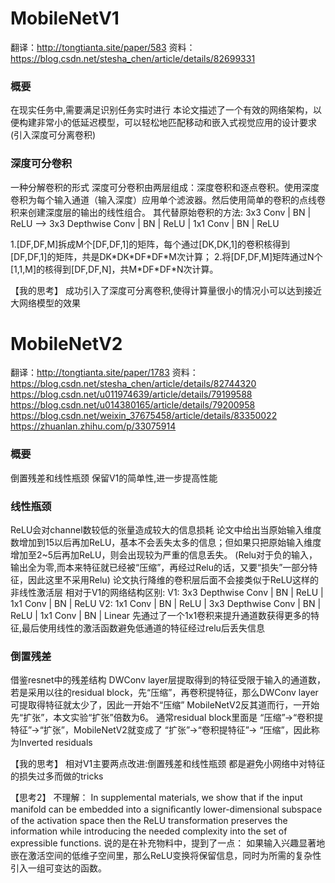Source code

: # MobileNetV1
翻译：http://tongtianta.site/paper/583 
资料：https://blog.csdn.net/stesha_chen/article/details/82699331 


### 概要

在现实任务中,需要满足识别任务实时进行
本论文描述了一个有效的网络架构，以便构建非常小的低延迟模型，可以轻松地匹配移动和嵌入式视觉应用的设计要求
(引入深度可分离卷积)

### 深度可分卷积

一种分解卷积的形式
深度可分卷积由两层组成：深度卷积和逐点卷积。使用深度卷积为每个输入通道（输入深度）应用单个滤波器。然后使用简单的卷积的点线卷积来创建深度层的输出的线性组合。
其代替原始卷积的方法:
3x3 Conv | BN | ReLU  -->  3x3 Depthwise Conv | BN | ReLU | 1x1 Conv | BN | ReLU

1.\[DF,DF,M\]拆成M个\[DF,DF,1\]的矩阵，每个通过\[DK,DK,1\]的卷积核得到\[DF,DF,1\]的矩阵，共是DK\*DK\*DF\*DF\*M次计算； 
2.将\[DF,DF,M\]矩阵通过N个\[1,1,M\]的核得到\[DF,DF,N\]，共M\*DF\*DF\*N次计算。 

【我的思考】
成功引入了深度可分离卷积,使得计算量很小的情况小可以达到接近大网络模型的效果



# MobileNetV2
翻译：http://tongtianta.site/paper/1783 
资料：https://blog.csdn.net/stesha_chen/article/details/82744320 
https://blog.csdn.net/u011974639/article/details/79199588 
https://blog.csdn.net/u014380165/article/details/79200958 
https://blog.csdn.net/weixin_37675458/article/details/83350022 
https://zhuanlan.zhihu.com/p/33075914 
### 概要

倒置残差和线性瓶颈
保留V1的简单性,进一步提高性能

### 线性瓶颈
ReLU会对channel数较低的张量造成较大的信息损耗
论文中给出当原始输入维度数增加到15以后再加ReLU，基本不会丢失太多的信息；但如果只把原始输入维度增加至2~5后再加ReLU，则会出现较为严重的信息丢失。
(Relu对于负的输入，输出全为零,而本来特征就已经被“压缩”，再经过Relu的话，又要“损失”一部分特征，因此这里不采用Relu)
论文执行降维的卷积层后面不会接类似于ReLU这样的非线性激活层
相对于V1的网络结构区别:
V1: 3x3 Depthwise Conv | BN | ReLU | 1x1 Conv | BN | ReLU
V2: 1x1 Conv | BN | ReLU | 3x3 Depthwise Conv | BN | ReLU | 1x1 Conv | BN | Linear
先通过了一个1x1卷积来提升通道数获得更多的特征,最后使用线性的激活函数避免低通道的特征经过relu后丢失信息

### 倒置残差
借鉴resnet中的残差结构
DWConv layer层提取得到的特征受限于输入的通道数，若是采用以往的residual block，先“压缩”，再卷积提特征，那么DWConv layer可提取得特征就太少了，因此一开始不“压缩”
MobileNetV2反其道而行，一开始先“扩张”，本文实验“扩张”倍数为6。 通常residual block里面是 “压缩”→“卷积提特征”→“扩张”，MobileNetV2就变成了 “扩张”→“卷积提特征”→ “压缩”，因此称为Inverted residuals


【我的思考】
相对V1主要两点改进:倒置残差和线性瓶颈
都是避免小网络中对特征的损失过多而做的tricks 

【思考2】
不理解： 
In supplemental materials, we show that if the input manifold can be embedded into a signiﬁcantly lower-dimensional subspace of the activation space then the ReLU transformation preserves the information while introducing the needed complexity into the set of expressible functions.
说的是在补充物料中，提到了一点： 
如果输入兴趣显著地嵌在激活空间的低维子空间里，那么ReLU变换将保留信息，同时为所需的复杂性引入一组可变达的函数。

+ + + + + + +

Leave the images out as you retype each line of the material exactly.

Source code

: # MobileNetV1
翻译：http://tongtianta.site/paper/583 
资料：https://blog.csdn.net/stesha_chen/article/details/82699331 


### 概要

在现实任务中,需要满足识别任务实时进行
本论文描述了一个有效的网络架构，以便构建非常小的低延迟模型，可以轻松地匹配移动和嵌入式视觉应用的设计要求
(引入深度可分离卷积)

### 深度可分卷积

一种分解卷积的形式
深度可分卷积由两层组成：深度卷积和逐点卷积。使用深度卷积为每个输入通道（输入深度）应用单个滤波器。然后使用简单的卷积的点线卷积来创建深度层的输出的线性组合。
其代替原始卷积的方法:
3x3 Conv | BN | ReLU  -->  3x3 Depthwise Conv | BN | ReLU | 1x1 Conv | BN | ReLU

1.\[DF,DF,M\]拆成M个\[DF,DF,1\]的矩阵，每个通过\[DK,DK,1\]的卷积核得到\[DF,DF,1\]的矩阵，共是DK\*DK\*DF\*DF\*M次计算； 
2.将\[DF,DF,M\]矩阵通过N个\[1,1,M\]的核得到\[DF,DF,N\]，共M\*DF\*DF\*N次计算。 

【我的思考】
成功引入了深度可分离卷积,使得计算量很小的情况小可以达到接近大网络模型的效果



# MobileNetV2
翻译：http://tongtianta.site/paper/1783 
资料：https://blog.csdn.net/stesha_chen/article/details/82744320 
https://blog.csdn.net/u011974639/article/details/79199588 
https://blog.csdn.net/u014380165/article/details/79200958 
https://blog.csdn.net/weixin_37675458/article/details/83350022 
https://zhuanlan.zhihu.com/p/33075914 
### 概要

倒置残差和线性瓶颈
保留V1的简单性,进一步提高性能

### 线性瓶颈
ReLU会对channel数较低的张量造成较大的信息损耗
论文中给出当原始输入维度数增加到15以后再加ReLU，基本不会丢失太多的信息；但如果只把原始输入维度增加至2~5后再加ReLU，则会出现较为严重的信息丢失。
(Relu对于负的输入，输出全为零,而本来特征就已经被“压缩”，再经过Relu的话，又要“损失”一部分特征，因此这里不采用Relu)
论文执行降维的卷积层后面不会接类似于ReLU这样的非线性激活层
相对于V1的网络结构区别:
V1: 3x3 Depthwise Conv | BN | ReLU | 1x1 Conv | BN | ReLU
V2: 1x1 Conv | BN | ReLU | 3x3 Depthwise Conv | BN | ReLU | 1x1 Conv | BN | Linear
先通过了一个1x1卷积来提升通道数获得更多的特征,最后使用线性的激活函数避免低通道的特征经过relu后丢失信息

### 倒置残差
借鉴resnet中的残差结构
DWConv layer层提取得到的特征受限于输入的通道数，若是采用以往的residual block，先“压缩”，再卷积提特征，那么DWConv layer可提取得特征就太少了，因此一开始不“压缩”
MobileNetV2反其道而行，一开始先“扩张”，本文实验“扩张”倍数为6。 通常residual block里面是 “压缩”→“卷积提特征”→“扩张”，MobileNetV2就变成了 “扩张”→“卷积提特征”→ “压缩”，因此称为Inverted residuals


【我的思考】
相对V1主要两点改进:倒置残差和线性瓶颈
都是避免小网络中对特征的损失过多而做的tricks 

【思考2】
不理解： 
In supplemental materials, we show that if the input manifold can be embedded into a signiﬁcantly lower-dimensional subspace of the activation space then the ReLU transformation preserves the information while introducing the needed complexity into the set of expressible functions.
说的是在补充物料中，提到了一点： 
如果输入兴趣显著地嵌在激活空间的低维子空间里，那么ReLU变换将保留信息，同时为所需的复杂性引入一组可变达的函数。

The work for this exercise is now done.